Since 2008, 2427 women between the ages of 35 and 79 have been examined within the study, with a participation rate of over 60%. Physical inactivity and obesity are two characteristics that go in the same direction: it is known in fact that the increase in body weight is due to the imbalance between intake and caloric expenditure. During the survey, data on inactivity in leisure time were collected through a questionnaire, while those on obesity (body mass index ≥30 kg / m2) derive from direct population measurement.

In recent decades a change in the habits of physical activity has been observed: the movement performed during working hours, which until a few years ago contributed in a high way to the daily physical exercise of a person, today has almost completely disappeared and replaced with the one made in his spare time.

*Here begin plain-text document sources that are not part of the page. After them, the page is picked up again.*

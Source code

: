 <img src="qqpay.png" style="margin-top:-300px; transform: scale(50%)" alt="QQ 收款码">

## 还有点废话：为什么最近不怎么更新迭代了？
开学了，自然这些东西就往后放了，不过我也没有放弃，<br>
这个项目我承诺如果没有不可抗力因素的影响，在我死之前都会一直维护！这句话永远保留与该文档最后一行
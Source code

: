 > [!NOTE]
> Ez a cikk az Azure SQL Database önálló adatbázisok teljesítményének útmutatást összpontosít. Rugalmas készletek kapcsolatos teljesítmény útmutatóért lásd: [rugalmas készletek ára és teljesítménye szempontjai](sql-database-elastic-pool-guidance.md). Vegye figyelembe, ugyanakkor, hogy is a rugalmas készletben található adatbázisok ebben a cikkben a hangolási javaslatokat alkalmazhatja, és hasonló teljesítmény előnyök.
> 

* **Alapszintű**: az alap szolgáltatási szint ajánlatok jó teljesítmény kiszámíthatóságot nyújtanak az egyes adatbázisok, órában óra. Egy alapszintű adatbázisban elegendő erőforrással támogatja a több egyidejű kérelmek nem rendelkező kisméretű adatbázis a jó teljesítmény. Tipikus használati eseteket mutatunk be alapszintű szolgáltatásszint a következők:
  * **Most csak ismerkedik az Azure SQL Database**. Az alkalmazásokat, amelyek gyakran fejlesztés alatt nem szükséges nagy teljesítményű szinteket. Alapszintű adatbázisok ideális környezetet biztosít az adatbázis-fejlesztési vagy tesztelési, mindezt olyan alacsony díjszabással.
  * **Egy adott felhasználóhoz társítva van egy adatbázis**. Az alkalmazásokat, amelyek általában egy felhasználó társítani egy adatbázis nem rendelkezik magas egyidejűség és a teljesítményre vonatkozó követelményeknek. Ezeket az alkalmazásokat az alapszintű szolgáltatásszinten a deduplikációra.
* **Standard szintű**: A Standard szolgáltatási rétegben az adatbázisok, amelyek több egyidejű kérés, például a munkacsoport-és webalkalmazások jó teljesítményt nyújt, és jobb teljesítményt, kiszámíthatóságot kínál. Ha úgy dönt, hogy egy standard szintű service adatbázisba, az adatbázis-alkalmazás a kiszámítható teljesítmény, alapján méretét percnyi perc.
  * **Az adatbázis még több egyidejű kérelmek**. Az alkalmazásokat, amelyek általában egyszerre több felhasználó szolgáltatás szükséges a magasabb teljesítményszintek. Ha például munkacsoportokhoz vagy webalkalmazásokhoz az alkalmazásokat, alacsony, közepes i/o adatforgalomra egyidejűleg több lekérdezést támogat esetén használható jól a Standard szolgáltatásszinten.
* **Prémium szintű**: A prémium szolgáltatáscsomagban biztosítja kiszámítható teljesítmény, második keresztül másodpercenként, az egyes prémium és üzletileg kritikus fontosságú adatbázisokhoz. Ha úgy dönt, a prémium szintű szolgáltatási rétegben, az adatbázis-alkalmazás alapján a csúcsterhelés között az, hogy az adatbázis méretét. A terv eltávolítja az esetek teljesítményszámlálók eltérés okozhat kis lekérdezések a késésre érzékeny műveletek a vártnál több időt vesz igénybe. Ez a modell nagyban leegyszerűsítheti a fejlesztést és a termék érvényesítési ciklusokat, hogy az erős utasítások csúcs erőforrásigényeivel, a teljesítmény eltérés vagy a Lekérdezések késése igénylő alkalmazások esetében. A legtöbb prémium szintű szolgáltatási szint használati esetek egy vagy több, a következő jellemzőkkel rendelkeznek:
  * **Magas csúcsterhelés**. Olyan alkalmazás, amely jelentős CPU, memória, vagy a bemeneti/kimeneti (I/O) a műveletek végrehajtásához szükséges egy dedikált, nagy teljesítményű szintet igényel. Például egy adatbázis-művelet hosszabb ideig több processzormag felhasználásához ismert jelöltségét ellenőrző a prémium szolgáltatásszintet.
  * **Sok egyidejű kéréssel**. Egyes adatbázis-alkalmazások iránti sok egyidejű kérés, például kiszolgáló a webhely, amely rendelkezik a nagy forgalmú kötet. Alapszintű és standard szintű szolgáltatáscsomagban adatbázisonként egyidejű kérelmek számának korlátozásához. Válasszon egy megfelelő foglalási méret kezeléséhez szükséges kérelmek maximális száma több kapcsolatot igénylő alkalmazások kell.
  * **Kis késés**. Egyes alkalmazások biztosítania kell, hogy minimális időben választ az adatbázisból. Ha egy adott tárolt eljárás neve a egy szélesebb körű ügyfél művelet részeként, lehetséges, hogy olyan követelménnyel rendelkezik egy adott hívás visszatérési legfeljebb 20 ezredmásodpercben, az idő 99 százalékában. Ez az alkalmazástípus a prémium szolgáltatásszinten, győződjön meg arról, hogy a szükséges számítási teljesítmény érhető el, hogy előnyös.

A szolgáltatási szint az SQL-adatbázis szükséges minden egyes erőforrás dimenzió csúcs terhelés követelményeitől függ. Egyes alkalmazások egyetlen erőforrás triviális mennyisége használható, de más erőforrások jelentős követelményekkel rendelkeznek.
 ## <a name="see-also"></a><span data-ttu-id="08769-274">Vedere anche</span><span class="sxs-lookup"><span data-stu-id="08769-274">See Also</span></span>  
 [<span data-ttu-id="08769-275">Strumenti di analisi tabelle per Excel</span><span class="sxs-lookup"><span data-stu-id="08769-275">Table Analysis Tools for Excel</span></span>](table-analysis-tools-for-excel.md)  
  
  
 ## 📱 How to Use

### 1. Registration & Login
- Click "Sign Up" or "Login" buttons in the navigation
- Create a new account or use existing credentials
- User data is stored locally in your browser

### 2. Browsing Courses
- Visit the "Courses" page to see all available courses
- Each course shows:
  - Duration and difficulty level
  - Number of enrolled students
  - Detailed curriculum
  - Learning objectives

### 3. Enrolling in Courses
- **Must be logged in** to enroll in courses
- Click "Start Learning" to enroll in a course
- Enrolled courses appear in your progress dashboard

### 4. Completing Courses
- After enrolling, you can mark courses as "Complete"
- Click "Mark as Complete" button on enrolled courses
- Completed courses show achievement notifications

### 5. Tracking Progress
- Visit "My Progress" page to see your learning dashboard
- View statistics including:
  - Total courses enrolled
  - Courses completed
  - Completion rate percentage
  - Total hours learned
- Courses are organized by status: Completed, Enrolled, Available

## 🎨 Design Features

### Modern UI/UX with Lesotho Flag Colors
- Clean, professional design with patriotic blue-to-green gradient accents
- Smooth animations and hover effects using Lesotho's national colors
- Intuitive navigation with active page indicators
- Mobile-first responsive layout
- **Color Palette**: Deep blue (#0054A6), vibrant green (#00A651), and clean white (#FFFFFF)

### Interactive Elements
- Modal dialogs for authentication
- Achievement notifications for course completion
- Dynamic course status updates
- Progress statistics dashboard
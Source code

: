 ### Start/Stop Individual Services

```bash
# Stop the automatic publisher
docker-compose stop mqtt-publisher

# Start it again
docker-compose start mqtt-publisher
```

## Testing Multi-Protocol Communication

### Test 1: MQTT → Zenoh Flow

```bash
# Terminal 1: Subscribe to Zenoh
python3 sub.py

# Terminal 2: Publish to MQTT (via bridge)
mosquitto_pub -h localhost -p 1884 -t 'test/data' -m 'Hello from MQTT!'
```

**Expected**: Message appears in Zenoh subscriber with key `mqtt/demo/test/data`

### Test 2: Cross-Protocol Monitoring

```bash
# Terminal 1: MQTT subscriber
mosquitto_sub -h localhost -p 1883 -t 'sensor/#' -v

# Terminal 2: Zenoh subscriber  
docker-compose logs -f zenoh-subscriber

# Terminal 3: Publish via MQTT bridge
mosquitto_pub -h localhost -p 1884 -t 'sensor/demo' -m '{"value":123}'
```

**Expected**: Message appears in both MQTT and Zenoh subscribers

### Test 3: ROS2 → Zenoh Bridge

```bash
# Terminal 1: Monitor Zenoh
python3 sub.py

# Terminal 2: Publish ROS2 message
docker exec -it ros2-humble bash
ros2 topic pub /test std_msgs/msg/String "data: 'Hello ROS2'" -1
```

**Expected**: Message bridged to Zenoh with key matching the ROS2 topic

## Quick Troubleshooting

sedentary lifestyle and cardiovascular diseases

This reduction in movement during daily working hours is not matched by a similar increase in physical activity in free time, which remains realized, even in people who are “physically active” in no more than 3-4 hours a week. Even journeys from home to the workplace, once carried out by public transport or by bicycle, today see mainly the use of private vehicles, further reducing movement opportunities. Furthermore, the increased sedentariness associated with an ever increasing availability of food is leading to an alarming increase in the spread of obesity: obesity is associated with an increase in arterial pressure, blood sugar levels, cholesterolemia with consequent increase in arterial hypertension, diabetes and dyslipidemia.

Conclusions

The lifestyle changes that have occurred over the last 20 years (shifting the practice of physical activity from working hours to leisure) are well documented even within the cohorts of OPACH (Objective Physical Activity and Cardiovascular Health) study: physical work activity has decreased even though it is slightly increased that in free time. This reduction is in line with the economic transformations and the consequent changes in the world of work that have taken place over the last twenty years, in particular the shift in employment from sectors linked to greater physical activity, such as agriculture, to sectors such as services, where physical movement is very small.

It is reported in the literature, and also shown in the data of the study, that for any increase in physical activity there is a reduction in the average level of total cholesterol, systolic and diastolic arterial pressure, blood glucose and, in men, also in the habit of smoke. The condition of obesity, a consequence partly determined by the reduction of physical activity and partly a richer diet, worries those who are interested in public health.